Task to carry out —
Please filter the entries and return only the lines that include "para".

*** Opening of Record extracts ***

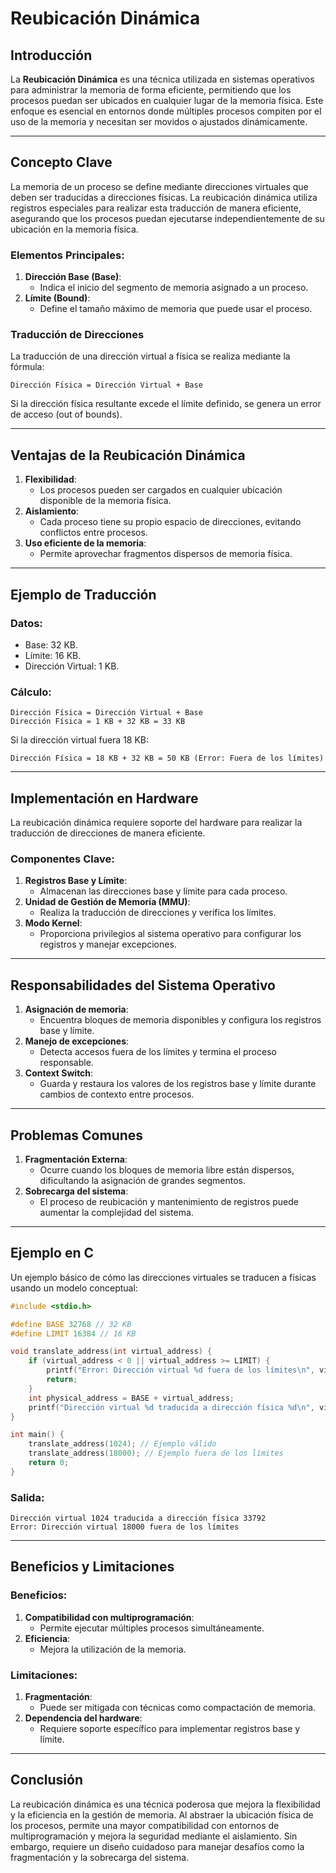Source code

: 
# Reubicación Dinámica

## Introducción
La **Reubicación Dinámica** es una técnica utilizada en sistemas operativos para administrar la memoria de forma eficiente, permitiendo que los procesos puedan ser ubicados en cualquier lugar de la memoria física. Este enfoque es esencial en entornos donde múltiples procesos compiten por el uso de la memoria y necesitan ser movidos o ajustados dinámicamente.

---

## Concepto Clave
La memoria de un proceso se define mediante direcciones virtuales que deben ser traducidas a direcciones físicas. La reubicación dinámica utiliza registros especiales para realizar esta traducción de manera eficiente, asegurando que los procesos puedan ejecutarse independientemente de su ubicación en la memoria física.

### Elementos Principales:
1. **Dirección Base (Base)**:
   - Indica el inicio del segmento de memoria asignado a un proceso.
2. **Límite (Bound)**:
   - Define el tamaño máximo de memoria que puede usar el proceso.

### Traducción de Direcciones
La traducción de una dirección virtual a física se realiza mediante la fórmula:
```
Dirección Física = Dirección Virtual + Base
```
Si la dirección física resultante excede el límite definido, se genera un error de acceso (out of bounds).

---

## Ventajas de la Reubicación Dinámica
1. **Flexibilidad**:
   - Los procesos pueden ser cargados en cualquier ubicación disponible de la memoria física.
2. **Aislamiento**:
   - Cada proceso tiene su propio espacio de direcciones, evitando conflictos entre procesos.
3. **Uso eficiente de la memoria**:
   - Permite aprovechar fragmentos dispersos de memoria física.

---

## Ejemplo de Traducción
### Datos:
- Base: 32 KB.
- Límite: 16 KB.
- Dirección Virtual: 1 KB.

### Cálculo:
```
Dirección Física = Dirección Virtual + Base
Dirección Física = 1 KB + 32 KB = 33 KB
```
Si la dirección virtual fuera 18 KB:
```
Dirección Física = 18 KB + 32 KB = 50 KB (Error: Fuera de los límites)
```

---

## Implementación en Hardware
La reubicación dinámica requiere soporte del hardware para realizar la traducción de direcciones de manera eficiente.

### Componentes Clave:
1. **Registros Base y Límite**:
   - Almacenan las direcciones base y límite para cada proceso.
2. **Unidad de Gestión de Memoria (MMU)**:
   - Realiza la traducción de direcciones y verifica los límites.
3. **Modo Kernel**:
   - Proporciona privilegios al sistema operativo para configurar los registros y manejar excepciones.

---

## Responsabilidades del Sistema Operativo
1. **Asignación de memoria**:
   - Encuentra bloques de memoria disponibles y configura los registros base y límite.
2. **Manejo de excepciones**:
   - Detecta accesos fuera de los límites y termina el proceso responsable.
3. **Context Switch**:
   - Guarda y restaura los valores de los registros base y límite durante cambios de contexto entre procesos.

---

## Problemas Comunes
1. **Fragmentación Externa**:
   - Ocurre cuando los bloques de memoria libre están dispersos, dificultando la asignación de grandes segmentos.
2. **Sobrecarga del sistema**:
   - El proceso de reubicación y mantenimiento de registros puede aumentar la complejidad del sistema.

---

## Ejemplo en C
Un ejemplo básico de cómo las direcciones virtuales se traducen a físicas usando un modelo conceptual:
```c
#include <stdio.h>

#define BASE 32768 // 32 KB
#define LIMIT 16384 // 16 KB

void translate_address(int virtual_address) {
    if (virtual_address < 0 || virtual_address >= LIMIT) {
        printf("Error: Dirección virtual %d fuera de los límites\n", virtual_address);
        return;
    }
    int physical_address = BASE + virtual_address;
    printf("Dirección virtual %d traducida a dirección física %d\n", virtual_address, physical_address);
}

int main() {
    translate_address(1024); // Ejemplo válido
    translate_address(18000); // Ejemplo fuera de los límites
    return 0;
}
```

### Salida:
```
Dirección virtual 1024 traducida a dirección física 33792
Error: Dirección virtual 18000 fuera de los límites
```

---

## Beneficios y Limitaciones
### Beneficios:
1. **Compatibilidad con multiprogramación**:
   - Permite ejecutar múltiples procesos simultáneamente.
2. **Eficiencia**:
   - Mejora la utilización de la memoria.

### Limitaciones:
1. **Fragmentación**:
   - Puede ser mitigada con técnicas como compactación de memoria.
2. **Dependencia del hardware**:
   - Requiere soporte específico para implementar registros base y límite.

---

## Conclusión
La reubicación dinámica es una técnica poderosa que mejora la flexibilidad y la eficiencia en la gestión de memoria. Al abstraer la ubicación física de los procesos, permite una mayor compatibilidad con entornos de multiprogramación y mejora la seguridad mediante el aislamiento. Sin embargo, requiere un diseño cuidadoso para manejar desafíos como la fragmentación y la sobrecarga del sistema.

*** Close of Record extracts ***

Result of the task —
La **Reubicación Dinámica** es una técnica utilizada en sistemas operativos para administrar la memoria de forma eficiente, permitiendo que los procesos puedan ser ubicados en cualquier lugar de la memoria física. Este enfoque es esencial en entornos donde múltiples procesos compiten por el uso de la memoria y necesitan ser movidos o ajustados dinámicamente.
La memoria de un proceso se define mediante direcciones virtuales que deben ser traducidas a direcciones físicas. La reubicación dinámica utiliza registros especiales para realizar esta traducción de manera eficiente, asegurando que los procesos puedan ejecutarse independientemente de su ubicación en la memoria física.
La reubicación dinámica requiere soporte del hardware para realizar la traducción de direcciones de manera eficiente.
   - Almacenan las direcciones base y límite para cada proceso.
   - Proporciona privilegios al sistema operativo para configurar los registros y manejar excepciones.
   - Requiere soporte específico para implementar registros base y límite.
La reubicación dinámica es una técnica poderosa que mejora la flexibilidad y la eficiencia en la gestión de memoria. Al abstraer la ubicación física de los procesos, permite una mayor compatibilidad con entornos de multiprogramación y mejora la seguridad mediante el aislamiento. Sin embargo, requiere un diseño cuidadoso para manejar desafíos como la fragmentación y la sobrecarga del sistema.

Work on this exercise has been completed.